YTM (Yield to Maturity) is the annualised return of a bond if:
- you buy the bond at the current market price,
- hold it till maturity, and
- receive all coupon payments as scheduled.
YTM combines:
- coupon income (interest you receive), and
- capital gain/loss (difference between purchase price and maturity value).
YTM is often used to compare bonds with different coupons, prices, and maturities on a like-for-like basis.
When is YTM useful?
Use YTM when you want to:
- compare two bonds with different coupon rates,
- check whether a bond is trading at a discount (price < face value) or premium (price > face value),
- estimate expected return if you plan to hold till maturity (not for trading).
YTM Calculator
Inputs
- Face Value (Par Value)
The amount payable by the issuer at maturity (commonly ₹1,000 / ₹10,000 / ₹1,00,000). - Current Market Price
The price at which you are buying the bond today. - Coupon Rate (% p.a.)
Annual interest rate on face value. - Coupon Frequency
Annual / Semi-annual / Quarterly (as per the bond). - Years to Maturity (or Maturity Date)

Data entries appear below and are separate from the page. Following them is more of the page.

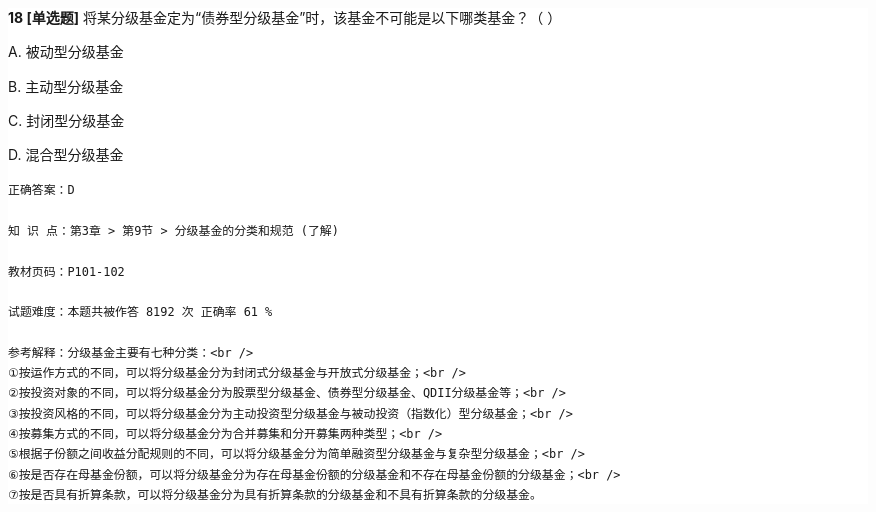 
**18 [单选题]** 将某分级基金定为“债券型分级基金”时，该基金不可能是以下哪类基金？（        ）

A. 被动型分级基金

B. 主动型分级基金

C. 封闭型分级基金

D. 混合型分级基金

```
正确答案：D

知 识 点：第3章 > 第9节 > 分级基金的分类和规范 (了解)

教材页码：P101-102

试题难度：本题共被作答 8192 次 正确率 61 %

参考解释：分级基金主要有七种分类：<br />
①按运作方式的不同，可以将分级基金分为封闭式分级基金与开放式分级基金；<br />
②按投资对象的不同，可以将分级基金分为股票型分级基金、债券型分级基金、QDII分级基金等；<br />
③按投资风格的不同，可以将分级基金分为主动投资型分级基金与被动投资（指数化）型分级基金；<br />
④按募集方式的不同，可以将分级基金分为合并募集和分开募集两种类型；<br />
⑤根据子份额之间收益分配规则的不同，可以将分级基金分为简单融资型分级基金与复杂型分级基金；<br />
⑥按是否存在母基金份额，可以将分级基金分为存在母基金份额的分级基金和不存在母基金份额的分级基金；<br />
⑦按是否具有折算条款，可以将分级基金分为具有折算条款的分级基金和不具有折算条款的分级基金。
```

Remaining time until the bond matures.
Output
- Yield to Maturity (YTM % p.a.)
The estimated annualised yield based on the inputs.
How is YTM calculated?
YTM is the discount rate that equates:
- the bond’s current market price, with
- the present value of all future coupon payments + face value at maturity.
Because YTM is solved from a present-value equation, it is typically computed using an iterative method (trial-and-error / numerical solving).
Quick interpretation
- If Market Price < Face Value → YTM is usually higher than Coupon Rate (bond at discount)
- If Market Price > Face Value → YTM is usually lower than Coupon Rate (bond at premium)
- If Market Price ≈ Face Value → YTM is usually close to Coupon Rate
Example (simple)
Assume:
- Face Value: ₹1,000
- Price: ₹950
- Coupon: 8% p.a. (₹80/year)
- Maturity: 3 years
Since you’re buying below face value (discount), your return includes:
- coupon income +
- an additional gain because ₹950 becomes ₹1,000 at maturity → YTM will generally be > 8%.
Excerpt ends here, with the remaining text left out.